> WHAT THE EXERCISE ASKS: Copy nothing but the lines below running from the line containing "evidence provides answers):**" through the line containing "- Content analysis", both end lines included.

.....

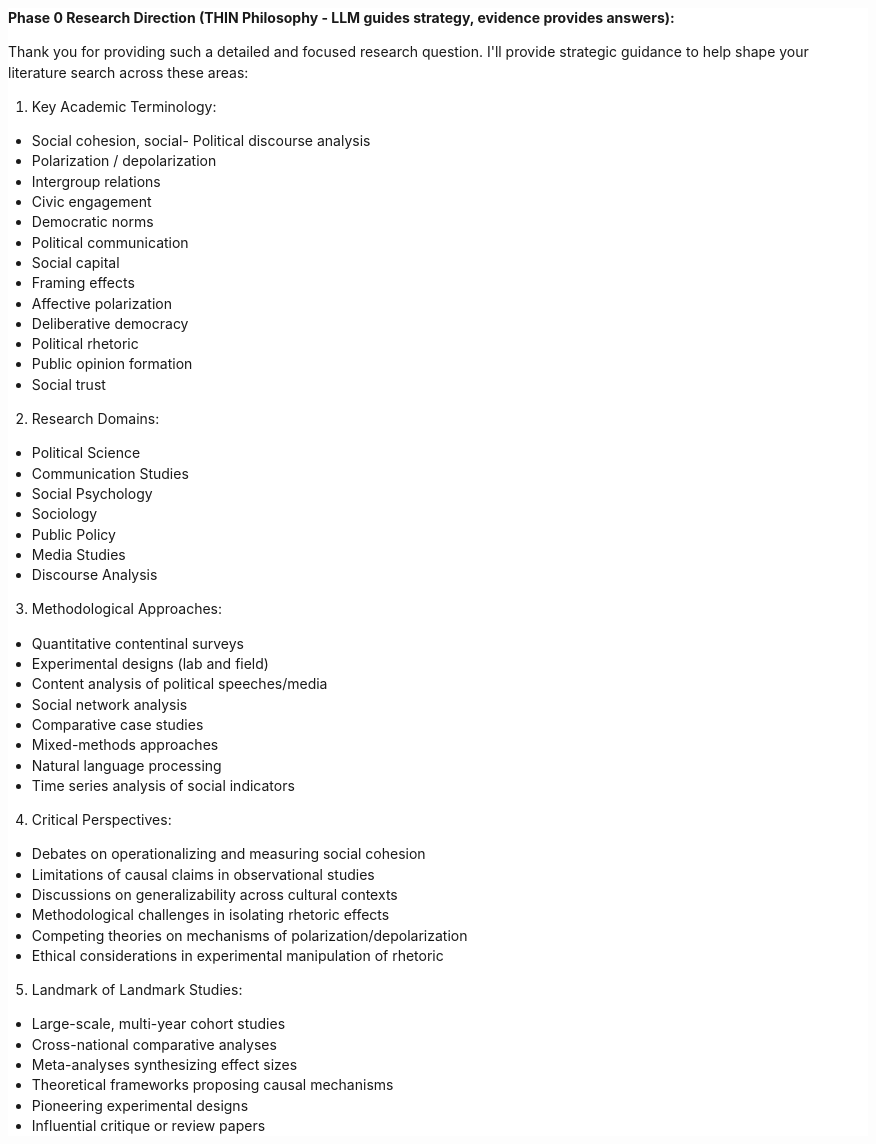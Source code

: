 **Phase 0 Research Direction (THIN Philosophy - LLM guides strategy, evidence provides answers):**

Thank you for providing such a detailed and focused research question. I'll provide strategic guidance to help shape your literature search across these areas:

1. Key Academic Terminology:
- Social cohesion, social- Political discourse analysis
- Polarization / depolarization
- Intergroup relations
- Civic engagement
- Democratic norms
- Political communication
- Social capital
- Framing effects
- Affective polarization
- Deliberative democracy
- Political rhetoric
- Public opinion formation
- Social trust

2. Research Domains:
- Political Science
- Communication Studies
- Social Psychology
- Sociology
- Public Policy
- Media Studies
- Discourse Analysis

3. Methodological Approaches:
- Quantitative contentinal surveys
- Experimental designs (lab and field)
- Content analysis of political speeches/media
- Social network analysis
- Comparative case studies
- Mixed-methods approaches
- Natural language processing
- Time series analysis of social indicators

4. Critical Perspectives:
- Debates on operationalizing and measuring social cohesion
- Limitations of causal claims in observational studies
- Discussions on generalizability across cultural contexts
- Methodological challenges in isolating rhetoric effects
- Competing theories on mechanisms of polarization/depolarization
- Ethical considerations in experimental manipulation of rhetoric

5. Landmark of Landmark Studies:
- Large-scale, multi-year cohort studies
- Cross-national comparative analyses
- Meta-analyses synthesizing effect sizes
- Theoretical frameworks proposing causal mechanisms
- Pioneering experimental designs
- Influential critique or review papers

.....

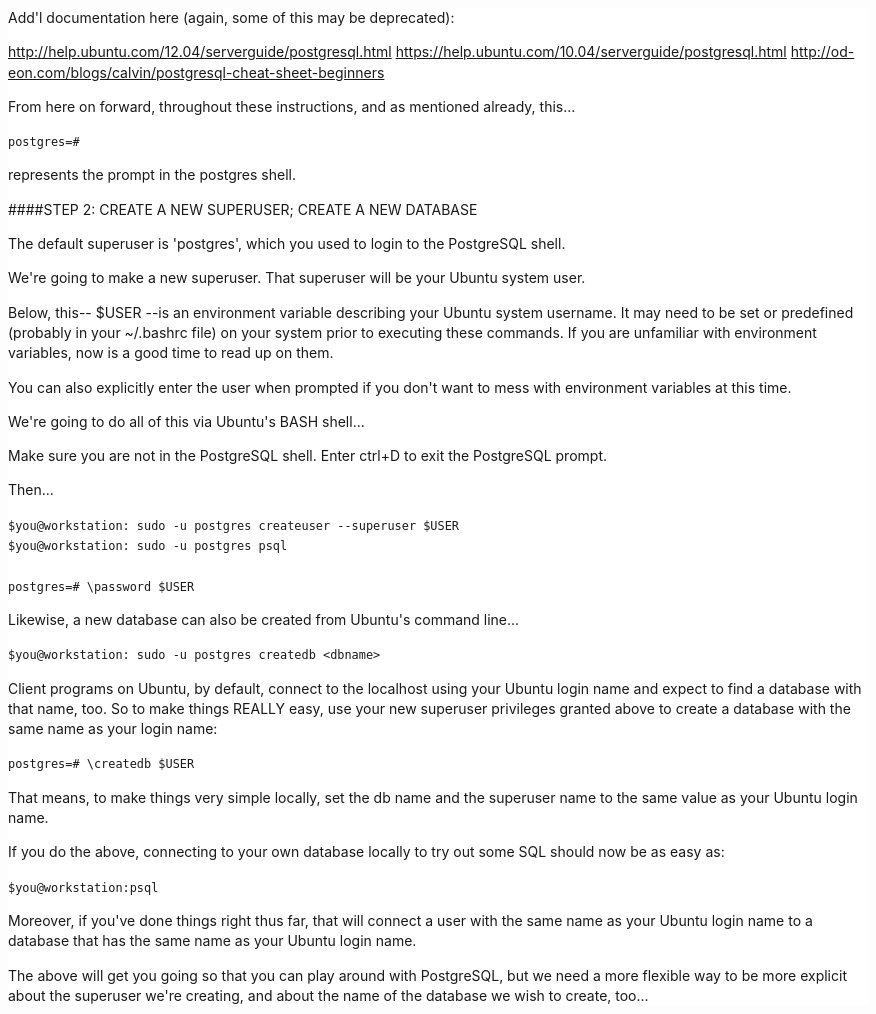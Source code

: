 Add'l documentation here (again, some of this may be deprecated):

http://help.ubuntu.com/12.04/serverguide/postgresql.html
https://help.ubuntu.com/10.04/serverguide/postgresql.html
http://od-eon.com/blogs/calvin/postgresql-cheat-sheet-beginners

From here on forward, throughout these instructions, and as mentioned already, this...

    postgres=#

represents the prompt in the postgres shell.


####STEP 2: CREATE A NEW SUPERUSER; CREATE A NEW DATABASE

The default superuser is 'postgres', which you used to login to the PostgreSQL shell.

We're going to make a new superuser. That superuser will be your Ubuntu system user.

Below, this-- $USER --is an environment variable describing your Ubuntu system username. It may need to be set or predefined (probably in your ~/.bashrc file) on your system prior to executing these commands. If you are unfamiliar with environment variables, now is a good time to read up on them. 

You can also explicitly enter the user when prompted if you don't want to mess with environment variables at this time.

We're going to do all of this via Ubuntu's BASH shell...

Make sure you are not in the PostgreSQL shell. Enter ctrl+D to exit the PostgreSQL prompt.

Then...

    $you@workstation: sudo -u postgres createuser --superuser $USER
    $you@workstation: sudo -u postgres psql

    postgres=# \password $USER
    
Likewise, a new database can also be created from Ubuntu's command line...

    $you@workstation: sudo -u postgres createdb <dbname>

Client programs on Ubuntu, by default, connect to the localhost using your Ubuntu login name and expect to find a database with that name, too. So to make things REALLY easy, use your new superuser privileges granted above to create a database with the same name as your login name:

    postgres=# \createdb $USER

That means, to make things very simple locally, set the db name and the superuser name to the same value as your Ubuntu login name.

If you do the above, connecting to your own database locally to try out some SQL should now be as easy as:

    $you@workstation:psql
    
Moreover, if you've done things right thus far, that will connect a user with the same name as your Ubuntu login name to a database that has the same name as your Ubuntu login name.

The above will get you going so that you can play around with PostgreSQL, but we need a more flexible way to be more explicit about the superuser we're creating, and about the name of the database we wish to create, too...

.....

> SOLUTION:
: **Phase 0 Research Direction (THIN Philosophy - LLM guides strategy, evidence provides answers):**

Thank you for providing such a detailed and focused research question. I'll provide strategic guidance to help shape your literature search across these areas:

1. Key Academic Terminology:
- Social cohesion, social- Political discourse analysis
- Polarization / depolarization
- Intergroup relations
- Civic engagement
- Democratic norms
- Political communication
- Social capital
- Framing effects
- Affective polarization
- Deliberative democracy
- Political rhetoric
- Public opinion formation
- Social trust

2. Research Domains:
- Political Science
- Communication Studies
- Social Psychology
- Sociology
- Public Policy
- Media Studies
- Discourse Analysis

3. Methodological Approaches:
- Quantitative contentinal surveys
- Experimental designs (lab and field)
- Content analysis of political speeches/media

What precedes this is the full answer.